All the sites using the script may be found here.
Since the Princeton researchers released their findings, retailer Bonobos and pharmacy Walgreens have said that they would stop using session replay scripts. “We take the protection of our customers’ data very seriously and are investigating the claims made in the study. As we look into the concerns that were raised, and out of an abundance of caution, we have stopped sharing data with FullStory,” a spokesperson from Walgreens told Motherboard.
Bonobos subsequently contacted Wired and claimed it had, “eliminated data sharing with FullStory in order to evaluate our protocols and operations with respect to their service. We are continually assessing and strengthening systems and processes in order to protect our customers’ data.”
Some replay script services do offer redaction tools that clients can opt in to, to exclude the recording of sensitive information. But despite these features and the fact that both these firms quickly agreed to stop running replay scripts, the apparent widespread use of the software has huge implications for privacy online.
“Collection of page content by third-party replay scripts may cause sensitive information such as medical conditions, credit card details, and other personal information displayed on a page to leak to the third-party as part of the recording,” the researchers write in their post.
Two of the tested firms, UserReplay and SessionCam, were found to block all user inputs by default (but still track where users clicked), which arguably is a much safer approach.
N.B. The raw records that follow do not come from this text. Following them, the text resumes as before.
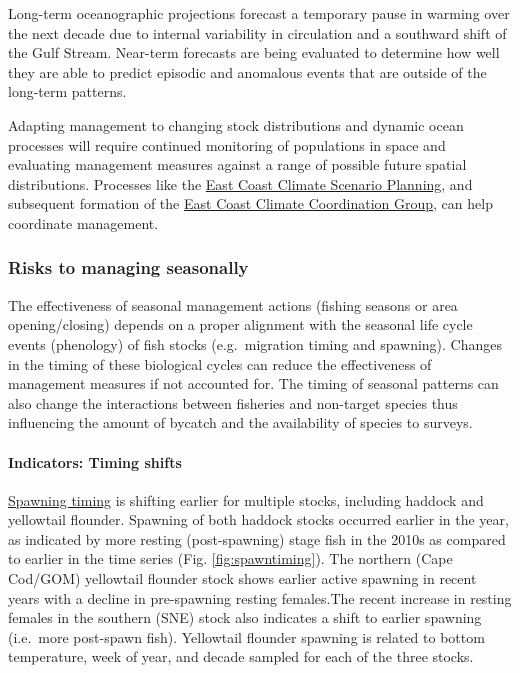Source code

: \documentclass[
  10pt,
]{article}
\begin{document}
Long-term oceanographic projections forecast a temporary pause in warming over the next decade due to internal variability in circulation and a southward shift of the Gulf Stream. Near-term forecasts are being evaluated to determine how well they are able to predict episodic and anomalous events that are outside of the long-term patterns.

Adapting management to changing stock distributions and dynamic ocean processes will require continued monitoring of populations in space and evaluating management measures against a range of possible future spatial distributions. Processes like the \href{https://www.mafmc.org/climate-change-scenario-planning}{East Coast Climate Scenario Planning}, and subsequent formation of the \href{https://www.mafmc.org/e3cg}{East Coast Climate Coordination Group}, can help coordinate management.

\subsubsection{Risks to managing seasonally}\label{risks-to-managing-seasonally}

The effectiveness of seasonal management actions (fishing seasons or area opening/closing) depends on a proper alignment with the seasonal life cycle events (phenology) of fish stocks (e.g.~migration timing and spawning). Changes in the timing of these biological cycles can reduce the effectiveness of management measures if not accounted for. The timing of seasonal patterns can also change the interactions between fisheries and non-target species thus influencing the amount of bycatch and the availability of species to surveys.

\paragraph{Indicators: Timing shifts}\label{indicators-timing-shifts}

\href{https://noaa-edab.github.io/catalog/spawn_timing.html}{Spawning timing} is shifting earlier for multiple stocks, including haddock and yellowtail flounder. Spawning of both haddock stocks occurred earlier in the year, as indicated by more resting (post-spawning) stage fish in the 2010s as compared to earlier in the time series (Fig. \ref{fig:spawntiming}). The northern (Cape Cod/GOM) yellowtail flounder stock shows earlier active spawning in recent years with a decline in pre-spawning resting females.The recent increase in resting females in the southern (SNE) stock also indicates a shift to earlier spawning (i.e.~more post-spawn fish). Yellowtail flounder spawning is related to bottom temperature, week of year, and decade sampled for each of the three stocks.
\end{document}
However, the team also note that not only what users’ type, but what is also on the screen itself, that could be sensitive. And in this regard, they found that, “none of the companies appear to provide automated redaction of displayed content by default; all displayed content ends up leaking.”
For example, upon testing Walgreens.com – which runs redacted scripts from FullStory – they found that information like medical conditions and prescriptions still are being captured by the session replay script, along with users’ real names. Added to this is the fact that sites such as Yandex, Hotjar and Smartlook lack basic protections such as HTTPS encryption.
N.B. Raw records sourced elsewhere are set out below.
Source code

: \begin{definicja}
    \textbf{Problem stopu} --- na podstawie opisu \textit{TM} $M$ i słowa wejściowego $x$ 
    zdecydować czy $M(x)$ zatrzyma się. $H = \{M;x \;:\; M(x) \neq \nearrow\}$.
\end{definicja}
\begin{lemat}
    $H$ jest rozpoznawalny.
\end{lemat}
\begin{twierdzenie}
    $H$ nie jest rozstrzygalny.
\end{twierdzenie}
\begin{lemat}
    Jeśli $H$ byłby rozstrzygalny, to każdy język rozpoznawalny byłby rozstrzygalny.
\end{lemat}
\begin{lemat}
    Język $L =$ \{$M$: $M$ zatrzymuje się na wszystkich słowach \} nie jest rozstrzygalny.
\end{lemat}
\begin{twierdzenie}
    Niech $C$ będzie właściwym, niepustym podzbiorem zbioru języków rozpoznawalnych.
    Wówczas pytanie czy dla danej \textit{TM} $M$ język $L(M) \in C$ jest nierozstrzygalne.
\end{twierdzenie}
Yandex has subsequently pledged itself to upgrade from HTTP to HTTPS, adding: “HTTP is used intentionally, as session recordings load websites using iframe. Unfortunately, loading http content from https websites is prohibited on the browser level so http player is required to support http websites for this feature.”
Meanwhile, SessionCam CEO Kevin Goodings wrote in a blog post: “I wouldn’t work at SessionCam if the company didn’t have an ethical and proactive stance to security. I spent too long writing about ethical issues in technology and the importance of privacy to take a wage from a company that doesn’t care about those things. The tone of this latest debate about session replay and privacy has been scary and hyperbolic.
“Many of the articles have not actually discussed why companies would use session replay and other analytics tools. Instead, the implication has been one of a terrifying surveillance economy looking at your every move. Journalists have also tended to ignore the intent of the researchers and the selection of session replay providers they chose to cover. It is notable that IBM Tealeaf, a significant player in the space, is not included.
“Session replay isn’t out to get you. Session replay is there to help websites — many of which you probably find annoying or hard to use — to provide you with a better experience.”
For those concerned about session replay scripts, ad-blocking tools such as AdBlock Plus provide protections against all the scripts referred to in the Princeton study. The extension was recently updated in light of the study itself.